§ Work required
Where a line below holds the string "движения", count it; then give the total without any other words.

§ Dataset records
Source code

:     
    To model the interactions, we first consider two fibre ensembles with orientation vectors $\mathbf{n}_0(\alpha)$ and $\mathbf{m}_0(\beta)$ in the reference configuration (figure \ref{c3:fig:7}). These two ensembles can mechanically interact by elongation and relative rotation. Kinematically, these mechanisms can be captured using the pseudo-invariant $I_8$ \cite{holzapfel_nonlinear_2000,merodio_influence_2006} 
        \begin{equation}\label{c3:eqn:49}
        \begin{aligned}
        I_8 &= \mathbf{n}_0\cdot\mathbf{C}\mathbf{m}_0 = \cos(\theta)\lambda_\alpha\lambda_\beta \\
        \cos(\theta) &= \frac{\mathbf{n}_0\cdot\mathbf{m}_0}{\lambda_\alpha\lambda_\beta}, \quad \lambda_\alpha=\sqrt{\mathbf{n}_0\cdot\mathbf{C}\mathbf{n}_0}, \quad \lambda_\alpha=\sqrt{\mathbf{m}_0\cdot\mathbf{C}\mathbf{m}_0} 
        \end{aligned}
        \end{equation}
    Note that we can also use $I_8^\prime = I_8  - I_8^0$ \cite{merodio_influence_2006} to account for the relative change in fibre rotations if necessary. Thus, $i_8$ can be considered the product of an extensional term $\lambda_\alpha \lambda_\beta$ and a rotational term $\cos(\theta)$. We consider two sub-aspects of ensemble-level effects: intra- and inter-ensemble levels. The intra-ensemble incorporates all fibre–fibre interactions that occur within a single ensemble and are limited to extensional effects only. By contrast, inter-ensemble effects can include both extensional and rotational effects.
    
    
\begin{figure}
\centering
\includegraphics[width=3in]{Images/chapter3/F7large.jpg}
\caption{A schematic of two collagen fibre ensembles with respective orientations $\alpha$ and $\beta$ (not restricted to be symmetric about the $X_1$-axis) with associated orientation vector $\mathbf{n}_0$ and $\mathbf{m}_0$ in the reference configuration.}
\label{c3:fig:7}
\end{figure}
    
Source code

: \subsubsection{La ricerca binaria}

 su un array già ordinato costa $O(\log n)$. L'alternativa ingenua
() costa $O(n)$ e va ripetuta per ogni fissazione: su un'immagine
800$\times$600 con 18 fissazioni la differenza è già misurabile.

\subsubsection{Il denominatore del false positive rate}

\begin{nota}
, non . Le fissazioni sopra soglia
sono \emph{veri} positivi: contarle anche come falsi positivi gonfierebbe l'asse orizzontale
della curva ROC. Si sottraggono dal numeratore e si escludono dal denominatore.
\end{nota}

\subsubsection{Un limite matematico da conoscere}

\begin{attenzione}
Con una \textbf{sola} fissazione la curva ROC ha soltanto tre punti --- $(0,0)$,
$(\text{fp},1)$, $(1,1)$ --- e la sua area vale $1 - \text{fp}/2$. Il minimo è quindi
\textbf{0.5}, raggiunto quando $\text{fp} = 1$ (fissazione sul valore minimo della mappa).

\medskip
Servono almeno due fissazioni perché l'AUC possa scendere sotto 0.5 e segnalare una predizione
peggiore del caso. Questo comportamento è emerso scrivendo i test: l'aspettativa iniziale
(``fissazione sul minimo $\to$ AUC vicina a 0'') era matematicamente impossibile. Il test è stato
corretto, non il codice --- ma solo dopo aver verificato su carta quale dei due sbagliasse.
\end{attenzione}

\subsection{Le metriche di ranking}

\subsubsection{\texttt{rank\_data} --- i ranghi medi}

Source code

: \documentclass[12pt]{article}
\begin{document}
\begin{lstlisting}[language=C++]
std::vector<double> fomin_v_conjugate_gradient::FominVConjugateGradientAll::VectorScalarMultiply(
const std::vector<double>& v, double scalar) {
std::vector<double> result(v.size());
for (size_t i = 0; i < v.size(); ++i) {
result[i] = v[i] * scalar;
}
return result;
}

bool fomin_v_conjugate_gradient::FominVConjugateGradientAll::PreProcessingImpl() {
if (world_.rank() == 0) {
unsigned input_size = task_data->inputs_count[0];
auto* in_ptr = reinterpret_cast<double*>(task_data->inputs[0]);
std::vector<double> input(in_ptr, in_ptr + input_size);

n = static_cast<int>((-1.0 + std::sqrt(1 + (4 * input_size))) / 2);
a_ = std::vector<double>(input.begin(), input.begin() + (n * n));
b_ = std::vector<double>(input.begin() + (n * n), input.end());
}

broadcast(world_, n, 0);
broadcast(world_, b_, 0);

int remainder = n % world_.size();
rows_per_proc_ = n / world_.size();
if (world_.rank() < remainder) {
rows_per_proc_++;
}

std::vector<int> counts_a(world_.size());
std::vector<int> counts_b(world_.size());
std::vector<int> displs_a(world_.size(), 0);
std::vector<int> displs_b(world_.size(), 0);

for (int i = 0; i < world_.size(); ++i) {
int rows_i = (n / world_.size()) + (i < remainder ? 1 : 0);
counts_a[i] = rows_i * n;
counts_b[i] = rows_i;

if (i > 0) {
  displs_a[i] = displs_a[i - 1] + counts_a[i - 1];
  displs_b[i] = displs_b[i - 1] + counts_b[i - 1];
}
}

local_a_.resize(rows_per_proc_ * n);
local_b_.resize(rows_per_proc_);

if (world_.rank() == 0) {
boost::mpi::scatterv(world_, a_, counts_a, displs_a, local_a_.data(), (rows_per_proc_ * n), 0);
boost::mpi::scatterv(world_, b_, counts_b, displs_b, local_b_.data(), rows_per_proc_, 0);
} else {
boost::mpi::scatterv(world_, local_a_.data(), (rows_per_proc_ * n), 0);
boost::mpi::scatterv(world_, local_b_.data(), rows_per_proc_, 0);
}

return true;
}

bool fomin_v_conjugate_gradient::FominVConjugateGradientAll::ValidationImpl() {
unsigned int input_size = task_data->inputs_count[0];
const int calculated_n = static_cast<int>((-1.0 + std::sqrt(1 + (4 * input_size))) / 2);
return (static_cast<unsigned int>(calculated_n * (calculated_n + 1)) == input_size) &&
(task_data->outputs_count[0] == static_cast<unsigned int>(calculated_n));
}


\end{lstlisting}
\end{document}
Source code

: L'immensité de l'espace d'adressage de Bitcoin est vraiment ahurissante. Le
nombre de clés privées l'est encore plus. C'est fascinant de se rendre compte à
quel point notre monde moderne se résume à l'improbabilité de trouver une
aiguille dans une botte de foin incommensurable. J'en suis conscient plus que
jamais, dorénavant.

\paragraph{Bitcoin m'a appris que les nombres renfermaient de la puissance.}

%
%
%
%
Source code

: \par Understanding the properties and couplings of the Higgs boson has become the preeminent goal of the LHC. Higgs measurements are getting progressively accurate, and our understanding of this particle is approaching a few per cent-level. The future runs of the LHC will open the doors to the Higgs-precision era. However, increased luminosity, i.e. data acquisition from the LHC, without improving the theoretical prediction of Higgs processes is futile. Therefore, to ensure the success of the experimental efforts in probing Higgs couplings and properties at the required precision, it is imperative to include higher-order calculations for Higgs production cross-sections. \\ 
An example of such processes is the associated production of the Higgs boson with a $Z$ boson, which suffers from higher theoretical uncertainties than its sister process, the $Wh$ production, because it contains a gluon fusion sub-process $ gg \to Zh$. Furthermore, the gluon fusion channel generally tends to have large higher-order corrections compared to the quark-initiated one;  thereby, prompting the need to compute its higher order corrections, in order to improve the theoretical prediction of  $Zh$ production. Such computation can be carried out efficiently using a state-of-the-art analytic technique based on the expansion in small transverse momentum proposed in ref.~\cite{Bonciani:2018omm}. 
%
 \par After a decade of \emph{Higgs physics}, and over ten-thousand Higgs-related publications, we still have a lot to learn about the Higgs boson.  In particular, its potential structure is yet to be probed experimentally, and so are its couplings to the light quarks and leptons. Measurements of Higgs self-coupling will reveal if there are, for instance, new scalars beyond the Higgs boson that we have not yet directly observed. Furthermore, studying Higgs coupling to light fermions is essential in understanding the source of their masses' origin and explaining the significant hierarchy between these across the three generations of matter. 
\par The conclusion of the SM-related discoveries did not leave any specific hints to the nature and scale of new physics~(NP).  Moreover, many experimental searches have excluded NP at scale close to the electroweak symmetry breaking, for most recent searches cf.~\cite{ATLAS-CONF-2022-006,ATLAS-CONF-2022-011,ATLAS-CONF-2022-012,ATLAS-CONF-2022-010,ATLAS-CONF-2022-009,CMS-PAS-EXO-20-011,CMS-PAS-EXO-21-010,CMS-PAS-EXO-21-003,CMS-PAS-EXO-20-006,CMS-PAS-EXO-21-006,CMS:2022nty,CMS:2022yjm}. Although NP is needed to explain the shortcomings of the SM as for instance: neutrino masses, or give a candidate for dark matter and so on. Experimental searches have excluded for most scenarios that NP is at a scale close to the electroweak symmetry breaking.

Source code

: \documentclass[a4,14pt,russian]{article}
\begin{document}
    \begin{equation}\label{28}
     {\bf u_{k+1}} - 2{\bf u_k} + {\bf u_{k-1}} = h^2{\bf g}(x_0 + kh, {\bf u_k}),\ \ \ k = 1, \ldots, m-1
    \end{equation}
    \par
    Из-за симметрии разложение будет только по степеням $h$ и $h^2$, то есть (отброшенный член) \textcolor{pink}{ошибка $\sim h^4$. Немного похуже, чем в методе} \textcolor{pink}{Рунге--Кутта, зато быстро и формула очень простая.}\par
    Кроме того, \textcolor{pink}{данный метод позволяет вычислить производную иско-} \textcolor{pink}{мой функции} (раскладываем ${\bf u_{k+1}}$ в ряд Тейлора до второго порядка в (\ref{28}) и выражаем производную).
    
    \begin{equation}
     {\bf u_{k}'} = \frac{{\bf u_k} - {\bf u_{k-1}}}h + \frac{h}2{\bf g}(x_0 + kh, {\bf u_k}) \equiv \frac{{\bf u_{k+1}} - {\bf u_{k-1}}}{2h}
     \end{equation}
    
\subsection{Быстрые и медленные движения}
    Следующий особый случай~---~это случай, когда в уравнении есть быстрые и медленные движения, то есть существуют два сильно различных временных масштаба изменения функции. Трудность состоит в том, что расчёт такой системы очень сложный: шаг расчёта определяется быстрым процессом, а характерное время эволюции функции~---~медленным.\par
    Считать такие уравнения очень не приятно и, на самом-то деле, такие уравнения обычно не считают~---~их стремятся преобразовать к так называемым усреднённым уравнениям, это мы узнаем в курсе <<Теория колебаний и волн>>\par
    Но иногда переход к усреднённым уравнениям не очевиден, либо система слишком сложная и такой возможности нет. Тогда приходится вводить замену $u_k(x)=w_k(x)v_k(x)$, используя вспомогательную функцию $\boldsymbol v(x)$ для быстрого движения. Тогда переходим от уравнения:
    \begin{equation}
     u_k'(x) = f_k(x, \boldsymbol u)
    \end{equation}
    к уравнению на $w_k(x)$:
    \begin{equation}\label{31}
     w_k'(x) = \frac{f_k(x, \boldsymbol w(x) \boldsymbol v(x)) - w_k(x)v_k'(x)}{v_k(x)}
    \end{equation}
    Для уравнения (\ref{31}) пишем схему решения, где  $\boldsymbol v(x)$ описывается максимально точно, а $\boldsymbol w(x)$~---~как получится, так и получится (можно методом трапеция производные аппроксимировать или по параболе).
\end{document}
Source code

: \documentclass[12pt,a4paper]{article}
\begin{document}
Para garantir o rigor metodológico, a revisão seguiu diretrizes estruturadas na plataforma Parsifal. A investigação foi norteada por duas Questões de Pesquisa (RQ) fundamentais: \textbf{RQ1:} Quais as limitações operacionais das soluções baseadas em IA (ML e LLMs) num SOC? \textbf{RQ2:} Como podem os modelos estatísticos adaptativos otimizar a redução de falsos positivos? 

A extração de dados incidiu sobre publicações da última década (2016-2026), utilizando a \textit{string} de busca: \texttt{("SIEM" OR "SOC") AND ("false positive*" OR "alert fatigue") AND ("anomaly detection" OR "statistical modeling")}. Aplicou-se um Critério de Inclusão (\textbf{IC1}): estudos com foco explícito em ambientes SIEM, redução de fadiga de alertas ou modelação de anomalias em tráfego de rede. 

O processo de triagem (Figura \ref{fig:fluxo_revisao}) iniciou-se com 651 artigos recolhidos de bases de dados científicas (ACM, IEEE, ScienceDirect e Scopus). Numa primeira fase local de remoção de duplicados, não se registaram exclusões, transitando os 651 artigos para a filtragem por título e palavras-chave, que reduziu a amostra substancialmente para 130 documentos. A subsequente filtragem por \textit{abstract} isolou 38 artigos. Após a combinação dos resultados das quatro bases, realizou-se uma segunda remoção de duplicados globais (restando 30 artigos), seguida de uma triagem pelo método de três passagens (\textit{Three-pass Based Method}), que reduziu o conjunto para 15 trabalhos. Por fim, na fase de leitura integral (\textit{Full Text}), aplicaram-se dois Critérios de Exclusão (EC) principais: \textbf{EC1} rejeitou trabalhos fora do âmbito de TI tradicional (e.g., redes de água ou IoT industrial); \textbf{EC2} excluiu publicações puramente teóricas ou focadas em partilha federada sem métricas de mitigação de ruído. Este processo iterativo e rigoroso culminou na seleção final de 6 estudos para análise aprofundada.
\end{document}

§ Completed exercise
3